The attached letter (not included here to protect confidentiality) is my Victim/Witness Impact statement that I read on August 25th, less then 2 months ago, to my best friends father before he was incarcerated.  I came forward what will be two years ago this February 13th, two days before my 20th birthday.

I have never felt anything close to what I felt as I walked out those doors tonight. And like every other high school/college student has, I have walked out the doors of quite a few of those programs.  As you said you receive dozens of emails, many of which, I’m sure share similar stories. That fact has always left me feeling no need to send in one more sob story, but tonight I felt different. It might be the fact that this was the first program I have been to since I’ve come forward and claimed my title as a ‘survivor’ or, maybe it was because I had a total stranger tell me how proud he was of me. A man who had never met me, who had never heard my story or seen me try and cope. I’ve heard my family, my friends, the police, the court officials and all of the people who have supported me through out this whole ordeal tell me how proud they are of me how strong they think I am and so on and so forth till I was blue in the face. But after so many times you start to not process it, or, like in my case you continue to not.

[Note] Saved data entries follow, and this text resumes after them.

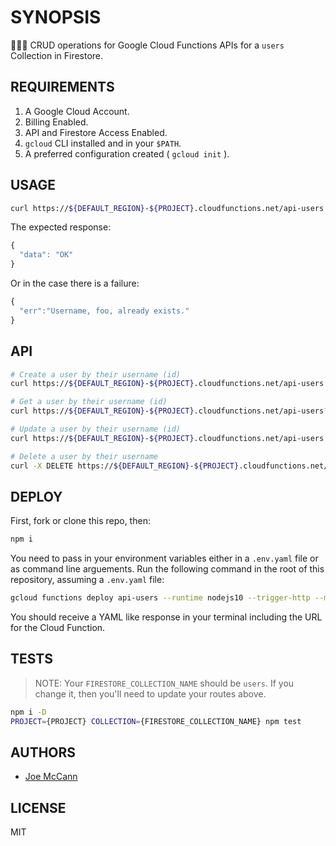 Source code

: # SYNOPSIS

👷🏽‍♀️ CRUD operations for Google Cloud Functions APIs for a `users` Collection in Firestore.

## REQUIREMENTS

1. A Google Cloud Account.
2. Billing Enabled.
3. API and Firestore Access Enabled.
4. `gcloud` CLI installed and in your `$PATH`.
5. A preferred configuration created ( `gcloud init` ).

## USAGE

```sh
curl https://${DEFAULT_REGION}-${PROJECT}.cloudfunctions.net/api-users --data '{"username": "foo", "email":"test@gmail.com"}' -H "Content-Type: application/json"
```

The expected response:

```js
{
  "data": "OK"
}
```

Or in the case there is a failure:

```js
{
  "err":"Username, foo, already exists."
}
```

## API

```sh
# Create a user by their username (id)
curl https://${DEFAULT_REGION}-${PROJECT}.cloudfunctions.net/api-users --data '{"username": "foo", "email":"test@gmail.com"}' -H "Content-Type: application/json"

# Get a user by their username (id)
curl https://${DEFAULT_REGION}-${PROJECT}.cloudfunctions.net/api-users?id=foo

# Update a user by their username (id)
curl https://${DEFAULT_REGION}-${PROJECT}.cloudfunctions.net/api-users --data '{"username": "foo", "email":"update-test@gmail.com"}' -H "Content-Type: application/json"

# Delete a user by their username
curl -X DELETE https://${DEFAULT_REGION}-${PROJECT}.cloudfunctions.net/api-users --data '{"username": "foo"}' -H "Content-Type: application/json"
```

## DEPLOY

First, fork or clone this repo, then:

```sh
npm i
```

You need to pass in your environment variables either in a `.env.yaml` file or as command line arguements.  Run the following command in the root of this repository, assuming a `.env.yaml` file:

```sh
gcloud functions deploy api-users --runtime nodejs10 --trigger-http --memory 128MB --env-vars-file .env.yaml
```

You should receive a YAML like response in your terminal including the URL for the Cloud Function.

## TESTS

> NOTE: Your `FIRESTORE_COLLECTION_NAME` should be `users`. If you change it, then you'll need to update your routes above.

```sh
npm i -D
PROJECT={PROJECT} COLLECTION={FIRESTORE_COLLECTION_NAME} npm test
```

## AUTHORS

- [Joe McCann](https://twitter.com/joemccann)

## LICENSE

MIT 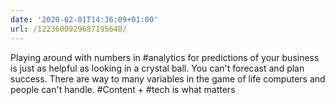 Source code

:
 ```yaml
---
date: '2020-02-01T14:36:09+01:00'
url: /1223600929687195648/
---
```

Playing around with numbers in #analytics for predictions of your business is just as helpful as looking in a crystal ball. You can't forecast and plan success. There are way to many variables in the game of life computers and people can't handle. #Content + #tech is what matters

All of those people had heard my story. You hadn’t, like I said before. You didn’t even know I was there. Tonight was the first night I really heard someone tell me I was brave. And it hurt. In that room tonight I became a fighter and a survivor. I realized that everything that happened to me should have never happened. I have repeated that phrase ceaselessly for the past year and a half without them ever meaning anything to me. Thank you for bringing meaning to them. I have sat in therapy for an hour and half twice a week for the past year and half and have not felt the way I did tonight. The program tonight did touch so much on the type of abuse that was down to me as a 2nd, 3rd, 4th, 7th grader and everything in between. However did about what happened to me as a freshman in high school and most recently as a senior. The August before becoming a freshman, I began a “courtship” with what would be a junior. I was in love. I had an upper classman, and not just any upper classman, but the captain of the basketball and golf teams. We started dating in November and by March he was threatening to break up with me if I didn’t sleep with him. In April I explained to him why I wouldn’t sleep with him. He was the first person told, but he was the second to tell me it wasn’t a big deal. I laid in his arms and told him how since the beginning of second grade, when I moved to Martha’s Vineyard, Steven had been sexually abusing me. I explained to him how Steve would call me out of bed at night, with his very own daughter in the next bed. How he would call my parents to arrange play dates, play dates that were kept only by him and not his daughter. When I had finished telling this all to my John (name has been changed for confidentiality reasons) he kissed me on the forehead and told me he was sorry, but that if we had sex he would never hurt me like that. Needless to say I forgot the whole thing ever happened because it was after all obviously not a big deal. If it was such a bad thing Steve would have never done it, and if John really loved me, and he didn’t think it was a big deal, then it must not have been. We broke up a year later. . .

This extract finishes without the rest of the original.